[Collected data]
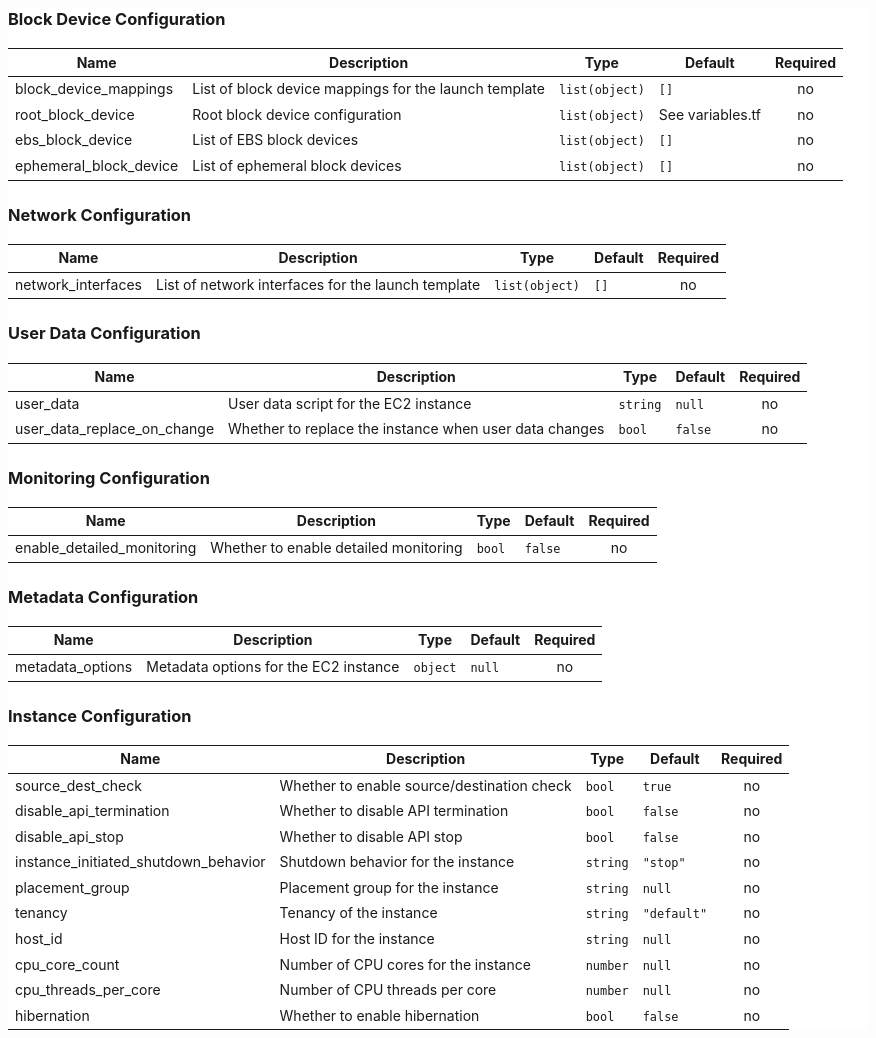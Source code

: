 ### Block Device Configuration

| Name | Description | Type | Default | Required |
|------|-------------|------|---------|:--------:|
| block_device_mappings | List of block device mappings for the launch template | `list(object)` | `[]` | no |
| root_block_device | Root block device configuration | `list(object)` | See variables.tf | no |
| ebs_block_device | List of EBS block devices | `list(object)` | `[]` | no |
| ephemeral_block_device | List of ephemeral block devices | `list(object)` | `[]` | no |

### Network Configuration

| Name | Description | Type | Default | Required |
|------|-------------|------|---------|:--------:|
| network_interfaces | List of network interfaces for the launch template | `list(object)` | `[]` | no |

### User Data Configuration

| Name | Description | Type | Default | Required |
|------|-------------|------|---------|:--------:|
| user_data | User data script for the EC2 instance | `string` | `null` | no |
| user_data_replace_on_change | Whether to replace the instance when user data changes | `bool` | `false` | no |

### Monitoring Configuration

| Name | Description | Type | Default | Required |
|------|-------------|------|---------|:--------:|
| enable_detailed_monitoring | Whether to enable detailed monitoring | `bool` | `false` | no |

### Metadata Configuration

| Name | Description | Type | Default | Required |
|------|-------------|------|---------|:--------:|
| metadata_options | Metadata options for the EC2 instance | `object` | `null` | no |

### Instance Configuration

| Name | Description | Type | Default | Required |
|------|-------------|------|---------|:--------:|
| source_dest_check | Whether to enable source/destination check | `bool` | `true` | no |
| disable_api_termination | Whether to disable API termination | `bool` | `false` | no |
| disable_api_stop | Whether to disable API stop | `bool` | `false` | no |
| instance_initiated_shutdown_behavior | Shutdown behavior for the instance | `string` | `"stop"` | no |
| placement_group | Placement group for the instance | `string` | `null` | no |
| tenancy | Tenancy of the instance | `string` | `"default"` | no |
| host_id | Host ID for the instance | `string` | `null` | no |
| cpu_core_count | Number of CPU cores for the instance | `number` | `null` | no |
| cpu_threads_per_core | Number of CPU threads per core | `number` | `null` | no |
| hibernation | Whether to enable hibernation | `bool` | `false` | no |
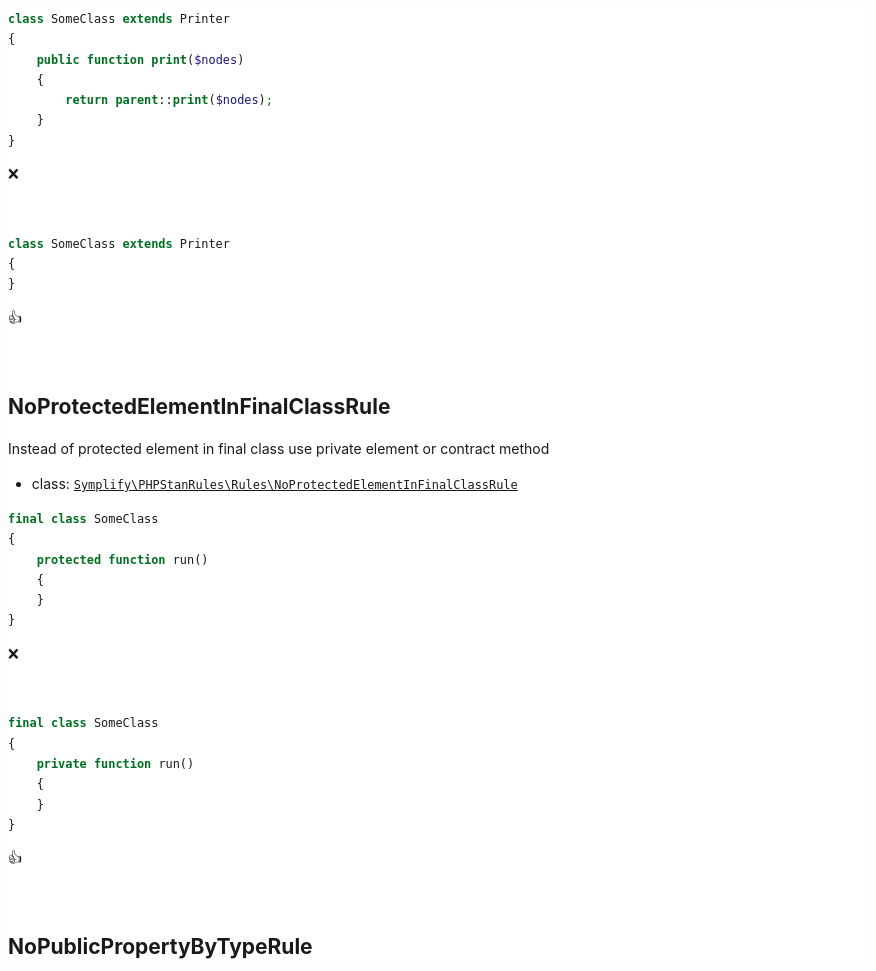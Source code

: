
 ```php
class SomeClass extends Printer
{
    public function print($nodes)
    {
        return parent::print($nodes);
    }
}
```

:x:

<br>

```php
class SomeClass extends Printer
{
}
```

:+1:

<br>

## NoProtectedElementInFinalClassRule

Instead of protected element in final class use private element or contract method

- class: [`Symplify\PHPStanRules\Rules\NoProtectedElementInFinalClassRule`](../src/Rules/NoProtectedElementInFinalClassRule.php)

```php
final class SomeClass
{
    protected function run()
    {
    }
}
```

:x:

<br>

```php
final class SomeClass
{
    private function run()
    {
    }
}
```

:+1:

<br>

## NoPublicPropertyByTypeRule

### Exercise description
Pull every line with "Metadata" from the records.

### Answer section
### Metadata Configuration
| metadata_options | Metadata options for the EC2 instance | `object` | `null` | no |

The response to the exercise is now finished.